I have been studying or working on Physics continuously for about 15 years now. When I was in college, I had no intention of studying Physics, but discovered the subject my sophomore year and found that I really loved it. I had a number of other interests as well, especially in languages and cultures, and divided my time pretty equally. But then, when I started graduate school, I needed to focus all my time and energy on Physics. My time in industry, as a researcher, and as a teacher were all the same. I missed spending time on other things and tried whenever possible to spend my out of work time on non-Physics related things (knitting, rock climbing, traveling, etc.).
I have always been surrounded by other Physicists who seem to love it so much more than I do. I hear them talking about trying to figure out how things work and calculating physical equations in their daily lives, thinking about research problems as they fall asleep, coming up with ideas for Physics problems on the way to and from work, and generally thinking about Physics for much of their day. I have always assumed that I just did not really like Physics as much as I ‘should.’ I have always firmly believed (and told my students on numerous occasions), that Physics is all around us in our daily lives, but honestly, I never wanted to think that much about it outside the classroom. I think I would be a better teacher if I did.
So why am I writing a blog on Physics?
At the end of the spring semester last year, I decided to take a break. I took much of the summer off, never working more than 20 hours a week on Physics-related tasks, and instead concentrated on my soon-to-be-born baby. Since my daughter has been born, there has been no time or energy for anything but thinking about her. And sleeping whenever possible (which is not very often it turns out).
Ever since my daughter was a couple of months old, I have found myself really thinking about the Physics of every day life. How loud does my daughter scream? How is the frequency content of her tired vs. hungry cries different? What’s the best way to heat a bottle of milk? Why should I breastfeed her when flying?

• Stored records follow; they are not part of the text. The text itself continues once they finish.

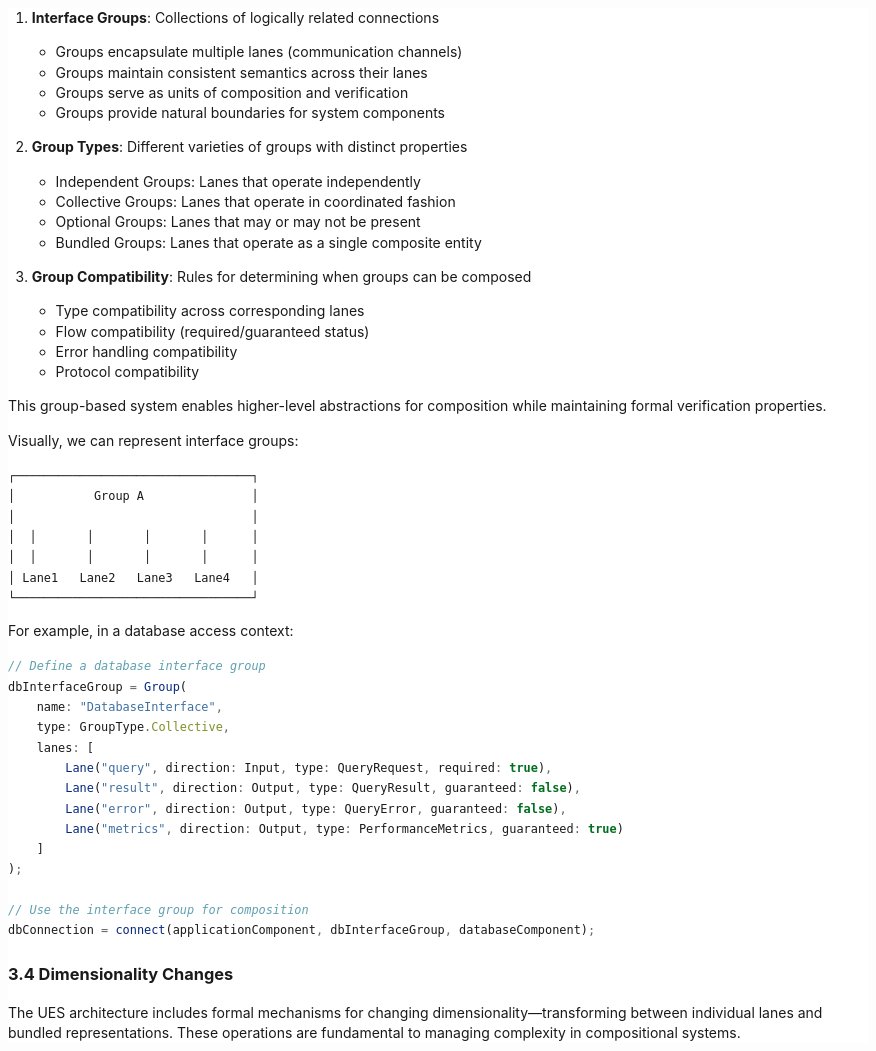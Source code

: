 1. **Interface Groups**: Collections of logically related connections
   - Groups encapsulate multiple lanes (communication channels)
   - Groups maintain consistent semantics across their lanes
   - Groups serve as units of composition and verification
   - Groups provide natural boundaries for system components

2. **Group Types**: Different varieties of groups with distinct properties
   - Independent Groups: Lanes that operate independently
   - Collective Groups: Lanes that operate in coordinated fashion
   - Optional Groups: Lanes that may or may not be present
   - Bundled Groups: Lanes that operate as a single composite entity

3. **Group Compatibility**: Rules for determining when groups can be composed
   - Type compatibility across corresponding lanes
   - Flow compatibility (required/guaranteed status)
   - Error handling compatibility
   - Protocol compatibility

This group-based system enables higher-level abstractions for composition while maintaining formal verification properties.

Visually, we can represent interface groups:

```
┌─────────────────────────────────┐
│           Group A               │
│                                 │
│  │       │       │       │      │
│  │       │       │       │      │
│ Lane1   Lane2   Lane3   Lane4   │
└─────────────────────────────────┘
```

For example, in a database access context:

```javascript
// Define a database interface group
dbInterfaceGroup = Group(
    name: "DatabaseInterface",
    type: GroupType.Collective,
    lanes: [
        Lane("query", direction: Input, type: QueryRequest, required: true),
        Lane("result", direction: Output, type: QueryResult, guaranteed: false),
        Lane("error", direction: Output, type: QueryError, guaranteed: false),
        Lane("metrics", direction: Output, type: PerformanceMetrics, guaranteed: true)
    ]
);

// Use the interface group for composition
dbConnection = connect(applicationComponent, dbInterfaceGroup, databaseComponent);
```

### 3.4 Dimensionality Changes

The UES architecture includes formal mechanisms for changing dimensionality—transforming between individual lanes and bundled representations. These operations are fundamental to managing complexity in compositional systems.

What are the forces involved in her learning to roll over? Why is one way easier than the other? What cool images can we make with her play mirror by bending it? How does my breast pump work?
For the first time in 12 or so years, I really want to understand how everything around me works and think about how I can teach people these things and show them how interesting and fascinating Physics is.
I needed a break. Not a vacation by any means – caring for a baby is by far the hardest thing I have every done! But a break from Physics. A mental change of scenery.
It really is nice to have found that Joy of Physics again. The fascination with the world and how it works. I am glad it returned in time to share it with my daughter. Or maybe watching her explore the world around her with wide eyes has re-awakened that in me as well. It is definitely going to make me a better teacher when I get back to teaching Physics to students learning it for the first time. I hope I can share that joy and fascination with them. Not to mention all the excellent homework and example problems I am coming up with in the process of writing this blog!
Side note: While all the above is true and I have been thinking about it for a while, in the interest of complete honesty, I must note that this past week or so my daughter has not been sleeping much at all. I have been completely exhausted and haven’t cared the slightest bit about anything related to Physics…or really anything not related to me sleeping. Sleep and time to think seem to be important for enjoying much of anything.